Os Estaleiros da Carpintaria
Naval:
Como os indígenas do Estuário
Tocantino eram peritos na construção de pequenas embarcações, que usavam em
seus deslocamentos, guerras e atividades de caça e pesca, foi natural o
aprendizado intuitivo que os ribeirinhos da zona tocantina herdaram dos seus
ancestrais indígenas na atividade de construção de barcos, que se iniciou pelas
pequenas canoas à remo, passou pelas canoas à vela, até desembocar na
construção de barcos maiores, tendo, dessa forma, se iniciado a famosa
atividade da Carpintaria Naval do Baixo Tocantins e Marajó. A fase áurea da
carpintaria naval de Abaetetuba e região, coincide com as fases da indústria
canavieira e do comércio de regatão da região. Além de abastecer os donos de
engenhos, os comerciantes de regatão, os estaleiros de Abaetetuba, Igarapé-Miri
e Marajó, também atendiam as encomendas de outras importantes atividades
comerciais, essa atividade também abastecia outras atividades comerciais como
as atividades de pesca e seu comércio (barcos pesqueiros e geleiros) e a
atividade comercial de gado bovino (barcos boiadeiros) com embarcações de todos
os portes, que chegavam até 100 toneladas de carga. Assim, os estaleiros de
Abaetetuba, Igarapé-Miri, Barcarena Marajó abasteciam os comerciantes desses
negócios com barcos construídos em madeira-de-lei especiais.
A Carpintaria Naval e o Comércio
de Pescado e Gado:
O comércio pesqueiro é antigo e
se processava nas baías do Capim, do Marajó, Marapatá e nos caudalosos rios da
região, que abasteciam de pescados e mariscos os mercados consumidores locais e
o de Belém.

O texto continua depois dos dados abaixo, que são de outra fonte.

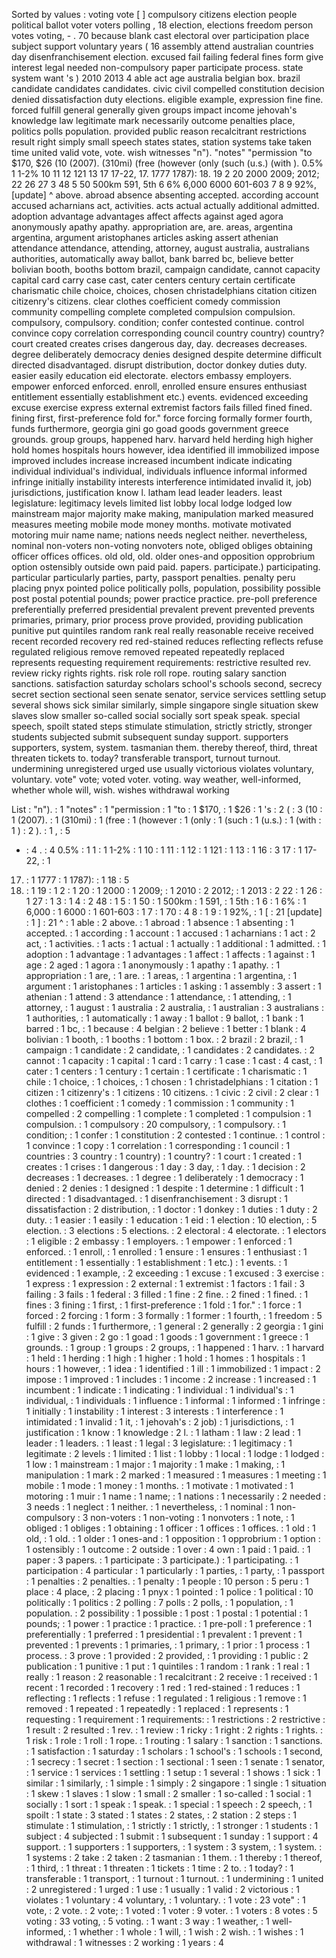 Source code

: Sorted by values :
voting vote [ ] compulsory citizens election people political ballot voter voters polling , 18 election, elections freedom person votes voting, - . 70 because blank cast electoral over participation place subject support voluntary years ( 16 assembly attend australian countries day disenfranchisement election. excused fail failing federal fines form give interest legal needed non-compulsory paper participate process. state system want 's ) 2010 2013 4 able act age australia belgian box. brazil candidate candidates candidates. civic civil compelled constitution decision denied dissatisfaction duty elections. eligible example, expression fine fine. forced fulfill general generally given groups impact income jehovah's knowledge law legitimate mark necessarily outcome penalties place, politics polls population. provided public reason recalcitrant restrictions result right simply small speech states states, station systems take taken time united valid vote, vote. wish witnesses "n"). "notes" "permission "to $170, $26 (10 (2007). (310mi) (free (however (only (such (u.s.) (with ). 0.5% 1 1-2% 10 11 12 121 13 17 17-22, 17. 1777 1787): 18. 19 2 20 2000 2009; 2012; 22 26 27 3 48 5 50 500km 591, 5th 6 6% 6,000 6000 601-603 7 8 9 92%, [update] ^ above. abroad absence absenting accepted. according account accused acharnians act, activities. acts actual actually additional admitted. adoption advantage advantages affect affects against aged agora anonymously apathy apathy. appropriation are, are. areas, argentina argentina, argument aristophanes articles asking assert athenian attendance attendance, attending, attorney, august australia, australians authorities, automatically away ballot, bank barred bc, believe better bolivian booth, booths bottom brazil, campaign candidate, cannot capacity capital card carry case cast, cater centers century certain certificate charismatic chile choice, choices, chosen christadelphians citation citizen citizenry's citizens. clear clothes coefficient comedy commission community compelling complete completed compulsion compulsion. compulsory, compulsory. condition; confer contested continue. control convince copy correlation corresponding council country country) country? court created creates crises dangerous day, day. decreases decreases. degree deliberately democracy denies designed despite determine difficult directed disadvantaged. disrupt distribution, doctor donkey duties duty. easier easily education eid electorate. electors embassy employers. empower enforced enforced. enroll, enrolled ensure ensures enthusiast entitlement essentially establishment etc.) events. evidenced exceeding excuse exercise express external extremist factors fails filled fined fined. fining first, first-preference fold for." force forcing formally former fourth, funds furthermore, georgia gini go goad goods government greece grounds. group groups, happened harv. harvard held herding high higher hold homes hospitals hours however, idea identified ill immobilized impose improved includes increase increased incumbent indicate indicating individual individual's individual, individuals influence informal informed infringe initially instability interests interference intimidated invalid it, job) jurisdictions, justification know l. latham lead leader leaders. least legislature: legitimacy levels limited list lobby local lodge lodged low mainstream major majority make making, manipulation marked measured measures meeting mobile mode money months. motivate motivated motoring muir name name; nations needs neglect neither. nevertheless, nominal non-voters non-voting nonvoters note, obliged obliges obtaining officer offices offices. old old, old. older ones-and opposition opprobrium option ostensibly outside own paid paid. papers. participate.) participating. particular particularly parties, party, passport penalties. penalty peru placing pnyx pointed police politically polls, population, possibility possible post postal potential pounds; power practice practice. pre-poll preference preferentially preferred presidential prevalent prevent prevented prevents primaries, primary, prior process prove provided, providing publication punitive put quintiles random rank real really reasonable receive received recent recorded recovery red red-stained reduces reflecting reflects refuse regulated religious remove removed repeated repeatedly replaced represents requesting requirement requirements: restrictive resulted rev. review ricky rights rights. risk role roll rope. routing salary sanction sanctions. satisfaction saturday scholars school's schools second, secrecy secret section sectional seen senate senator, service services settling setup several shows sick similar similarly, simple singapore single situation skew slaves slow smaller so-called social socially sort speak speak. special speech, spoilt stated steps stimulate stimulation, strictly strictly, stronger students subjected submit subsequent sunday support. supporters supporters, system, system. tasmanian them. thereby thereof, third, threat threaten tickets to. today? transferable transport, turnout turnout. undermining unregistered urged use usually victorious violates voluntary, voluntary. vote" vote; voted voter. voting. way weather, well-informed, whether whole will, wish. wishes withdrawal working 

List :
"n"). : 1
"notes" : 1
"permission : 1
"to : 1
$170, : 1
$26 : 1
's : 2
( : 3
(10 : 1
(2007). : 1
(310mi) : 1
(free : 1
(however : 1
(only : 1
(such : 1
(u.s.) : 1
(with : 1
) : 2
). : 1
, : 5
- : 4
. : 4
0.5% : 1
1 : 1
1-2% : 1
10 : 1
11 : 1
12 : 1
121 : 1
13 : 1
16 : 3
17 : 1
17-22, : 1
17. : 1
1777 : 1
1787): : 1
18 : 5
18. : 1
19 : 1
2 : 1
20 : 1
2000 : 1
2009; : 1
2010 : 2
2012; : 1
2013 : 2
22 : 1
26 : 1
27 : 1
3 : 1
4 : 2
48 : 1
5 : 1
50 : 1
500km : 1
591, : 1
5th : 1
6 : 1
6% : 1
6,000 : 1
6000 : 1
601-603 : 1
7 : 1
70 : 4
8 : 1
9 : 1
92%, : 1
[ : 21
[update] : 1
] : 21
^ : 1
able : 2
above. : 1
abroad : 1
absence : 1
absenting : 1
accepted. : 1
according : 1
account : 1
accused : 1
acharnians : 1
act : 2
act, : 1
activities. : 1
acts : 1
actual : 1
actually : 1
additional : 1
admitted. : 1
adoption : 1
advantage : 1
advantages : 1
affect : 1
affects : 1
against : 1
age : 2
aged : 1
agora : 1
anonymously : 1
apathy : 1
apathy. : 1
appropriation : 1
are, : 1
are. : 1
areas, : 1
argentina : 1
argentina, : 1
argument : 1
aristophanes : 1
articles : 1
asking : 1
assembly : 3
assert : 1
athenian : 1
attend : 3
attendance : 1
attendance, : 1
attending, : 1
attorney, : 1
august : 1
australia : 2
australia, : 1
australian : 3
australians : 1
authorities, : 1
automatically : 1
away : 1
ballot : 9
ballot, : 1
bank : 1
barred : 1
bc, : 1
because : 4
belgian : 2
believe : 1
better : 1
blank : 4
bolivian : 1
booth, : 1
booths : 1
bottom : 1
box. : 2
brazil : 2
brazil, : 1
campaign : 1
candidate : 2
candidate, : 1
candidates : 2
candidates. : 2
cannot : 1
capacity : 1
capital : 1
card : 1
carry : 1
case : 1
cast : 4
cast, : 1
cater : 1
centers : 1
century : 1
certain : 1
certificate : 1
charismatic : 1
chile : 1
choice, : 1
choices, : 1
chosen : 1
christadelphians : 1
citation : 1
citizen : 1
citizenry's : 1
citizens : 10
citizens. : 1
civic : 2
civil : 2
clear : 1
clothes : 1
coefficient : 1
comedy : 1
commission : 1
community : 1
compelled : 2
compelling : 1
complete : 1
completed : 1
compulsion : 1
compulsion. : 1
compulsory : 20
compulsory, : 1
compulsory. : 1
condition; : 1
confer : 1
constitution : 2
contested : 1
continue. : 1
control : 1
convince : 1
copy : 1
correlation : 1
corresponding : 1
council : 1
countries : 3
country : 1
country) : 1
country? : 1
court : 1
created : 1
creates : 1
crises : 1
dangerous : 1
day : 3
day, : 1
day. : 1
decision : 2
decreases : 1
decreases. : 1
degree : 1
deliberately : 1
democracy : 1
denied : 2
denies : 1
designed : 1
despite : 1
determine : 1
difficult : 1
directed : 1
disadvantaged. : 1
disenfranchisement : 3
disrupt : 1
dissatisfaction : 2
distribution, : 1
doctor : 1
donkey : 1
duties : 1
duty : 2
duty. : 1
easier : 1
easily : 1
education : 1
eid : 1
election : 10
election, : 5
election. : 3
elections : 5
elections. : 2
electoral : 4
electorate. : 1
electors : 1
eligible : 2
embassy : 1
employers. : 1
empower : 1
enforced : 1
enforced. : 1
enroll, : 1
enrolled : 1
ensure : 1
ensures : 1
enthusiast : 1
entitlement : 1
essentially : 1
establishment : 1
etc.) : 1
events. : 1
evidenced : 1
example, : 2
exceeding : 1
excuse : 1
excused : 3
exercise : 1
express : 1
expression : 2
external : 1
extremist : 1
factors : 1
fail : 3
failing : 3
fails : 1
federal : 3
filled : 1
fine : 2
fine. : 2
fined : 1
fined. : 1
fines : 3
fining : 1
first, : 1
first-preference : 1
fold : 1
for." : 1
force : 1
forced : 2
forcing : 1
form : 3
formally : 1
former : 1
fourth, : 1
freedom : 5
fulfill : 2
funds : 1
furthermore, : 1
general : 2
generally : 2
georgia : 1
gini : 1
give : 3
given : 2
go : 1
goad : 1
goods : 1
government : 1
greece : 1
grounds. : 1
group : 1
groups : 2
groups, : 1
happened : 1
harv. : 1
harvard : 1
held : 1
herding : 1
high : 1
higher : 1
hold : 1
homes : 1
hospitals : 1
hours : 1
however, : 1
idea : 1
identified : 1
ill : 1
immobilized : 1
impact : 2
impose : 1
improved : 1
includes : 1
income : 2
increase : 1
increased : 1
incumbent : 1
indicate : 1
indicating : 1
individual : 1
individual's : 1
individual, : 1
individuals : 1
influence : 1
informal : 1
informed : 1
infringe : 1
initially : 1
instability : 1
interest : 3
interests : 1
interference : 1
intimidated : 1
invalid : 1
it, : 1
jehovah's : 2
job) : 1
jurisdictions, : 1
justification : 1
know : 1
knowledge : 2
l. : 1
latham : 1
law : 2
lead : 1
leader : 1
leaders. : 1
least : 1
legal : 3
legislature: : 1
legitimacy : 1
legitimate : 2
levels : 1
limited : 1
list : 1
lobby : 1
local : 1
lodge : 1
lodged : 1
low : 1
mainstream : 1
major : 1
majority : 1
make : 1
making, : 1
manipulation : 1
mark : 2
marked : 1
measured : 1
measures : 1
meeting : 1
mobile : 1
mode : 1
money : 1
months. : 1
motivate : 1
motivated : 1
motoring : 1
muir : 1
name : 1
name; : 1
nations : 1
necessarily : 2
needed : 3
needs : 1
neglect : 1
neither. : 1
nevertheless, : 1
nominal : 1
non-compulsory : 3
non-voters : 1
non-voting : 1
nonvoters : 1
note, : 1
obliged : 1
obliges : 1
obtaining : 1
officer : 1
offices : 1
offices. : 1
old : 1
old, : 1
old. : 1
older : 1
ones-and : 1
opposition : 1
opprobrium : 1
option : 1
ostensibly : 1
outcome : 2
outside : 1
over : 4
own : 1
paid : 1
paid. : 1
paper : 3
papers. : 1
participate : 3
participate.) : 1
participating. : 1
participation : 4
particular : 1
particularly : 1
parties, : 1
party, : 1
passport : 1
penalties : 2
penalties. : 1
penalty : 1
people : 10
person : 5
peru : 1
place : 4
place, : 2
placing : 1
pnyx : 1
pointed : 1
police : 1
political : 10
politically : 1
politics : 2
polling : 7
polls : 2
polls, : 1
population, : 1
population. : 2
possibility : 1
possible : 1
post : 1
postal : 1
potential : 1
pounds; : 1
power : 1
practice : 1
practice. : 1
pre-poll : 1
preference : 1
preferentially : 1
preferred : 1
presidential : 1
prevalent : 1
prevent : 1
prevented : 1
prevents : 1
primaries, : 1
primary, : 1
prior : 1
process : 1
process. : 3
prove : 1
provided : 2
provided, : 1
providing : 1
public : 2
publication : 1
punitive : 1
put : 1
quintiles : 1
random : 1
rank : 1
real : 1
really : 1
reason : 2
reasonable : 1
recalcitrant : 2
receive : 1
received : 1
recent : 1
recorded : 1
recovery : 1
red : 1
red-stained : 1
reduces : 1
reflecting : 1
reflects : 1
refuse : 1
regulated : 1
religious : 1
remove : 1
removed : 1
repeated : 1
repeatedly : 1
replaced : 1
represents : 1
requesting : 1
requirement : 1
requirements: : 1
restrictions : 2
restrictive : 1
result : 2
resulted : 1
rev. : 1
review : 1
ricky : 1
right : 2
rights : 1
rights. : 1
risk : 1
role : 1
roll : 1
rope. : 1
routing : 1
salary : 1
sanction : 1
sanctions. : 1
satisfaction : 1
saturday : 1
scholars : 1
school's : 1
schools : 1
second, : 1
secrecy : 1
secret : 1
section : 1
sectional : 1
seen : 1
senate : 1
senator, : 1
service : 1
services : 1
settling : 1
setup : 1
several : 1
shows : 1
sick : 1
similar : 1
similarly, : 1
simple : 1
simply : 2
singapore : 1
single : 1
situation : 1
skew : 1
slaves : 1
slow : 1
small : 2
smaller : 1
so-called : 1
social : 1
socially : 1
sort : 1
speak : 1
speak. : 1
special : 1
speech : 2
speech, : 1
spoilt : 1
state : 3
stated : 1
states : 2
states, : 2
station : 2
steps : 1
stimulate : 1
stimulation, : 1
strictly : 1
strictly, : 1
stronger : 1
students : 1
subject : 4
subjected : 1
submit : 1
subsequent : 1
sunday : 1
support : 4
support. : 1
supporters : 1
supporters, : 1
system : 3
system, : 1
system. : 1
systems : 2
take : 2
taken : 2
tasmanian : 1
them. : 1
thereby : 1
thereof, : 1
third, : 1
threat : 1
threaten : 1
tickets : 1
time : 2
to. : 1
today? : 1
transferable : 1
transport, : 1
turnout : 1
turnout. : 1
undermining : 1
united : 2
unregistered : 1
urged : 1
use : 1
usually : 1
valid : 2
victorious : 1
violates : 1
voluntary : 4
voluntary, : 1
voluntary. : 1
vote : 23
vote" : 1
vote, : 2
vote. : 2
vote; : 1
voted : 1
voter : 9
voter. : 1
voters : 8
votes : 5
voting : 33
voting, : 5
voting. : 1
want : 3
way : 1
weather, : 1
well-informed, : 1
whether : 1
whole : 1
will, : 1
wish : 2
wish. : 1
wishes : 1
withdrawal : 1
witnesses : 2
working : 1
years : 4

Porém, além da Região do Baixo Tocantins e da Ilha do Marajó, os
barcos geleiros da região estuarina extrapolavam os limites de seus municípios
e chegavam até os limites do Baixo Amazonas, praticando ou fazendo o comércio
de pescados nos municípios do Pará, do Estado do Amazonas. Inclusive alguns
barcos geleiros de nossas regiões, também praticavam ou faziam o comércio de
pescados nas costas paraenses da Região do Salgado, em pleno Oceano Atlântico.
Em Abaetetuba jamais faltou pescado, da nossa região (agora muito escasso pelo
tipo de pesca predatória, pela contaminação e poluição dos rios e baías
regionais) ou o pescado vindo de outras regiões (como do Lago de Tucurui, da
região do Salgado, do Baixo Amazonas e Oceano Atlântico), que atende o mercador
consumidor de Abaetetuba e cidades circunvizinhas.
O mesmo se sucedia com os barcos
boiadeiros, que abasteciam os mercados locais com o gado vindo da Ilha do
Marajó. Agora, os mercados de Abaetetuba e região, além do gado do Marajó,
recebem o gado das regiões Sudeste e Sudoeste do Pará, este transportado agora
nos grandes caminhões boiadeiros, via Alça Viária do Pará.
O Impacto que
a Construção da Usina Hidrelétrica de Tucuruí e o Porto da Vila de Conde nos
Ecossistemas Estuarinos:
Com a construção da barragem da
Usina Hidrelétrica de Tucuruí e a construção do grande porto da Vila de Conde
sem alguns cuidados técnicos em relação aos impactos ambientais que essas
grandes obras poderiam causar nos ecossistemas do Estuário Tocantino, a
atividade de pesca foi reduzida drasticamente na região e também a poluição
química das águas fluviais e também da poluição química do ar, causado pelas
fumaças das chaminés das fábricas do Complexo Industrial de Barcarena e Porto
de Vila do Conde, que vêm causando sérios problemas na flora e fauna da região,
na vida ribeirinha e suas atividades de pesca e agricultura.